DIGNIDADE Nova lei no RN prevê nome social, ambulatórios trans e plano estadual de saúde para população LGBTI+

Legislação cria política estadual para a população LGBTI+, prevê plano de ações, comitê gestor e diretrizes para o atendimento na rede pública de saúde

por: NOVO Notícias

Publicado 13 de julho de 2026 às 14:30

O Rio Grande do Norte passou a contar com uma Política Estadual de Saúde Integral voltada à população LGBTI+. A lei foi publicada no Diário Oficial do Estado na sexta-feira (10) e estabelece diretrizes para orientar o atendimento dessa população na rede pública de saúde.

Segundo a legislação, a política tem como objetivo ampliar o acesso aos serviços do Sistema Único de Saúde (SUS), combater a discriminação institucional e reduzir desigualdades no atendimento.
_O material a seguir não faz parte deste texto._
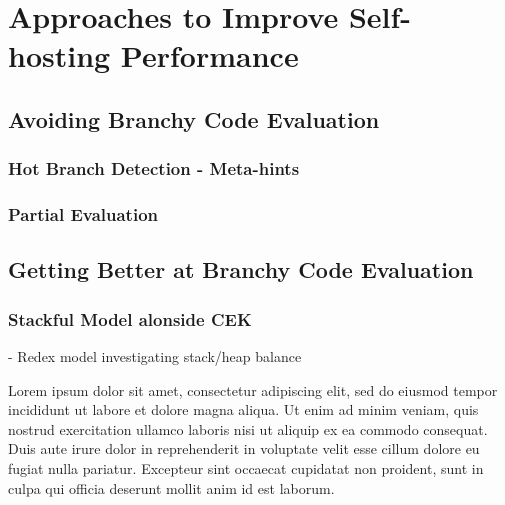 \chapter{Approaches to Improve Self-hosting Performance}
	\section{Avoiding Branchy Code Evaluation}
		\subsection{Hot Branch Detection - Meta-hints}
		\subsection{Partial Evaluation}
	\section{Getting Better at Branchy Code Evaluation}
		\subsection{Stackful Model alonside CEK}
		- Redex model investigating stack/heap balance

Lorem ipsum dolor sit amet, consectetur adipiscing elit, sed do eiusmod tempor incididunt ut labore et dolore magna aliqua. Ut enim ad minim veniam, quis nostrud exercitation ullamco laboris nisi ut aliquip ex ea commodo consequat. Duis aute irure dolor in reprehenderit in voluptate velit esse cillum dolore eu fugiat nulla pariatur. Excepteur sint occaecat cupidatat non proident, sunt in culpa qui officia deserunt mollit anim id est laborum.
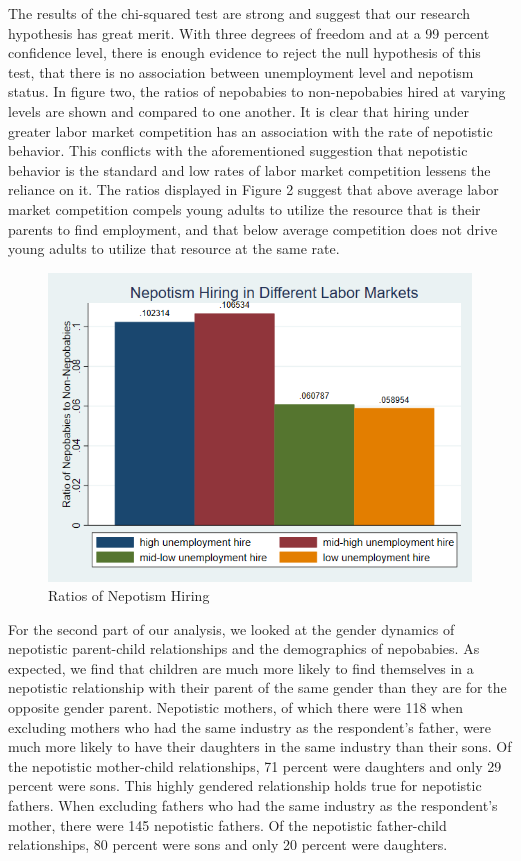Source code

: \documentclass[12pt]{article}
\begin{document}
The results of the chi-squared test are strong and suggest that our research hypothesis has great merit. With three degrees of freedom and at a 99 percent confidence level, there is enough evidence to reject the null hypothesis of this test, that there is no association between unemployment level and nepotism status. In figure two, the ratios of nepobabies to non-nepobabies hired at varying levels are shown and compared to one another. It is clear that hiring under greater labor market competition has an association with the rate of nepotistic behavior. This conflicts with the aforementioned suggestion that nepotistic behavior is the standard and low rates of labor market competition lessens the reliance on it. The ratios displayed in Figure 2 suggest that above average labor market competition compels young adults to utilize the resource that is their parents to find employment, and that below average competition does not drive young adults to utilize that resource at the same rate.


\begin{figure}
    \centering
    \includegraphics[width=0.65\linewidth]{nepotismratios.png}
    \caption{Ratios of Nepotism Hiring}
    \label{fig:enter-label}
\end{figure}

For the second part of our analysis, we looked at the gender dynamics of nepotistic parent-child relationships and the demographics of nepobabies. As expected, we find that children are much more likely to find themselves in a nepotistic relationship with their parent of the same gender than they are for the opposite gender parent. Nepotistic mothers, of which there were 118 when excluding mothers who had the same industry as the respondent’s father, were much more likely to have their daughters in the same industry than their sons. Of the nepotistic mother-child relationships, 71 percent were daughters and only 29 percent were sons. This highly gendered relationship holds true for nepotistic fathers. When excluding fathers who had the same industry as the respondent’s mother, there were 145 nepotistic fathers. Of the nepotistic father-child relationships, 80 percent were sons and only 20 percent were daughters. 
\end{document}
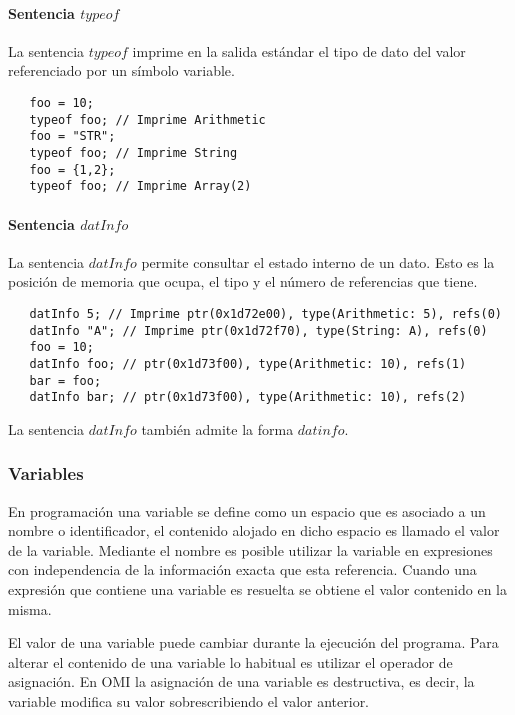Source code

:\paragraph{Sentencia $typeof$} \label{sec:stmt_typeof}
La sentencia $typeof$ imprime en la salida estándar el tipo de dato del valor 
referenciado por un símbolo variable. \\

\begin{lstlisting}
   foo = 10;
   typeof foo; // Imprime Arithmetic
   foo = "STR";
   typeof foo; // Imprime String
   foo = {1,2};
   typeof foo; // Imprime Array(2)
\end{lstlisting}


\paragraph{Sentencia $datInfo$} \label{sec:stmt_datInfo}
La sentencia $datInfo$ permite consultar el estado interno de un dato. Esto
es la posición de memoria que ocupa, el tipo y el número de referencias que tiene. \\

\begin{lstlisting}
   datInfo 5; // Imprime ptr(0x1d72e00), type(Arithmetic: 5), refs(0)
   datInfo "A"; // Imprime ptr(0x1d72f70), type(String: A), refs(0)
   foo = 10;
   datInfo foo; // ptr(0x1d73f00), type(Arithmetic: 10), refs(1)
   bar = foo;
   datInfo bar; // ptr(0x1d73f00), type(Arithmetic: 10), refs(2)
\end{lstlisting}

La sentencia $datInfo$ también admite la forma $datinfo$.

\subsubsection{Variables}
En programación una variable se define como un espacio que es asociado a un nombre o identificador, el contenido alojado en dicho espacio es llamado el valor de la variable.
Mediante el nombre es posible utilizar la variable en expresiones con independencia de la información exacta que esta referencia. Cuando una expresión que contiene una variable es resuelta
se obtiene el valor contenido en la misma. 

El valor de una variable puede cambiar durante la ejecución del programa. Para alterar el contenido de una variable lo habitual es utilizar el operador de asignación. 
En OMI la asignación de una variable es destructiva, es decir, la variable modifica su valor sobrescribiendo el valor anterior. 

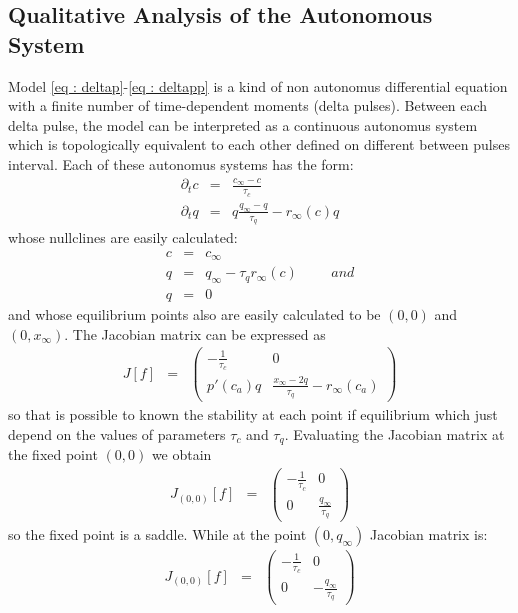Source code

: \subsection{Qualitative Analysis of the Autonomous System}

Model \eqref{eq : deltap}-\eqref{eq : deltapp} is a kind of non autonomus differential equation with a finite number of time-dependent moments (delta pulses). Between each delta pulse, the model can be interpreted as a continuous autonomus system which is topologically equivalent to each other defined on different  between pulses  interval. Each of these autonomus systems has the form: 
\begin{eqnarray} 
\partial_t c &=& \frac{c_{\infty}-c}{\tau_c} \\
\partial_t q &=& q \frac{q_{\infty}-q}{\tau_q} - r_{\infty}(c) q 
\end{eqnarray}
whose nullclines are easily calculated:
\begin{eqnarray} 
c &=& c_{\infty}\\
q &=& q_{\infty}-\tau_q r_{\infty}(c) \hspace{1cm} and\\
q &=& 0
\end{eqnarray}
and whose equilibrium points also are easily calculated to be $(0,0)$ and  $(0,x_{\infty})$.
The Jacobian matrix can be expressed as 
\begin{eqnarray}
J[f] &=& \begin{pmatrix}-\frac{1}{\tau_c} & 0 \\
p'(c_a)q & \frac{x_{\infty}-2q}{\tau_q}-r_{\infty}(c_a)
\end{pmatrix}
\end{eqnarray}
so that is possible to known the stability at each point if equilibrium which just depend on the values of parameters  $\tau_c$ and $\tau_q$.
Evaluating the Jacobian matrix at the fixed point $(0,0)$ we obtain 
\begin{eqnarray}
J_{(0,0)}[f] &=& \begin{pmatrix}-\frac{1}{\tau_c} & 0 \\
0 & \frac{q_{\infty}}{\tau_q}
\end{pmatrix}
\end{eqnarray}
so the fixed point is a saddle. While at the point $(0,q_{\infty})$ Jacobian matrix is: 
\begin{eqnarray}
J_{(0,0)}[f] &=& \begin{pmatrix}-\frac{1}{\tau_c} & 0 \\
0 & -\frac{q_{\infty}}{\tau_q}
\end{pmatrix}
\end{eqnarray}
A norma também determina a elaboração de um Plano Estadual de Saúde Integral da População LGBTI+, que deverá reunir metas, ações e mecanismos de acompanhamento da política pública. Além disso, prevê a criação de um Comitê Gestor, com representantes do governo e da sociedade civil, para acompanhar a implementação das medidas.

Outro ponto previsto é o respeito ao nome social e à identidade de gênero nos serviços do SUS, incluindo prontuários, formulários e chamadas nas unidades de saúde.

Entre as diretrizes estabelecidas pela lei estão a qualificação de profissionais para atendimento sem discriminação, a ampliação das ações de saúde mental, prevenção, diagnóstico e tratamento de infecções sexualmente transmissíveis (ISTs), a garantia de direitos sexuais e reprodutivos, o fortalecimento dos ambulatórios voltados a pessoas trans e travestis e a ampliação do acesso ao processo transexualizador pelo SUS.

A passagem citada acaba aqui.